## Task instructions
Below are entries; copy exactly the lines from the one with "- standard library function" through the one with "- **pass_by_reference: 元の変数の置いてある場所を書いた紙を渡す**", both included, and leave out the rest.

--------------------------------------------------

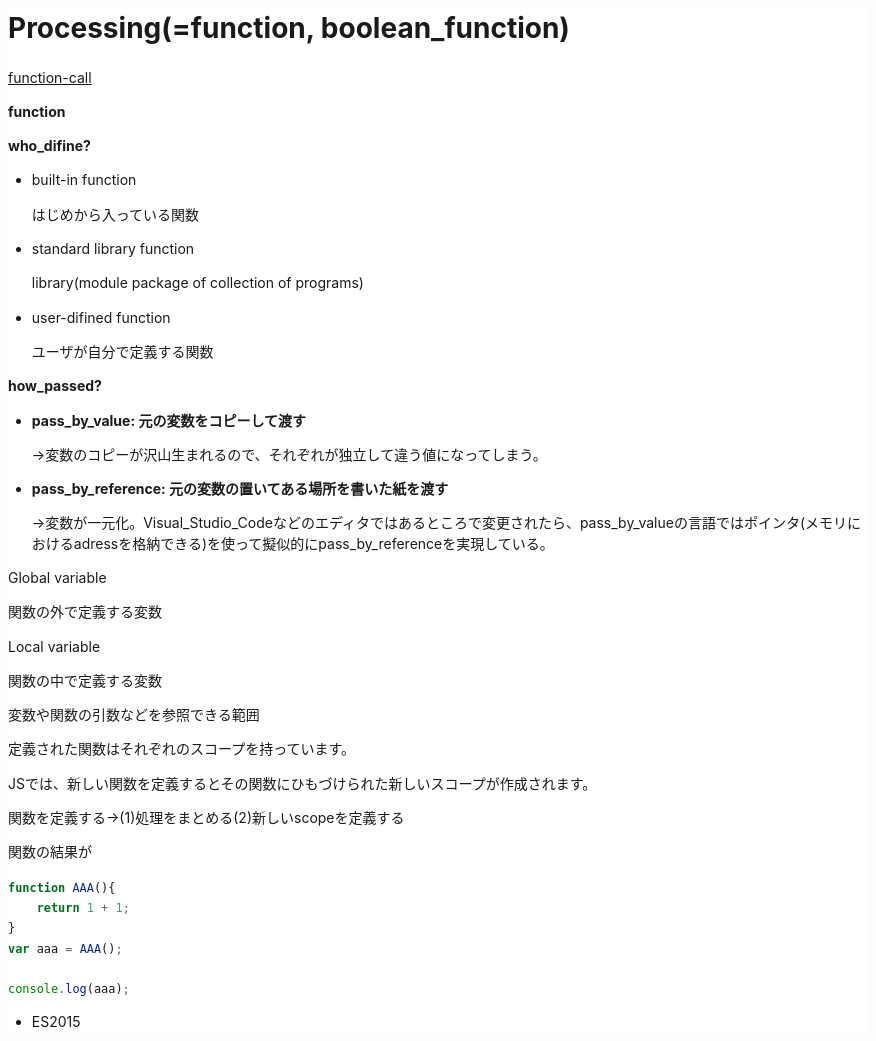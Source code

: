 # Processing(=function, boolean_function)

[function-call](Processing(=function,%20boolean_function)%20a803d6ee8f6248bebf2ff5b373d855ad/function-call%20a49815644d2245be82175bc12314534b.md)

**function**

**who_difine?**

- built-in function
    
    はじめから入っている関数
    
- standard library function
    
    library(module package of collection of programs)
    
- user-difined function
    
    ユーザが自分で定義する関数
    

**how_passed?**

- **pass_by_value: 元の変数をコピーして渡す**
    
    →変数のコピーが沢山生まれるので、それぞれが独立して違う値になってしまう。
    
- **pass_by_reference: 元の変数の置いてある場所を書いた紙を渡す**
    
    →変数が一元化。Visual_Studio_Codeなどのエディタではあるところで変更されたら、pass_by_valueの言語ではポインタ(メモリにおけるadressを格納できる)を使って擬似的にpass_by_referenceを実現している。
    

Global variable

関数の外で定義する変数

Local variable

関数の中で定義する変数

変数や関数の引数などを参照できる範囲

定義された関数はそれぞれのスコープを持っています。

JSでは、新しい関数を定義するとその関数にひもづけられた新しいスコープが作成されます。

関数を定義する→(1)処理をまとめる(2)新しいscopeを定義する

関数の結果が

```jsx
function AAA(){
    return 1 + 1;
}
var aaa = AAA();

console.log(aaa);
```

- ES2015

--------------------------------------------------

## Solution
- standard library function
    
    library(module package of collection of programs)
    
- user-difined function
    
    ユーザが自分で定義する関数
    

**how_passed?**

- **pass_by_value: 元の変数をコピーして渡す**
    
    →変数のコピーが沢山生まれるので、それぞれが独立して違う値になってしまう。
    
- **pass_by_reference: 元の変数の置いてある場所を書いた紙を渡す**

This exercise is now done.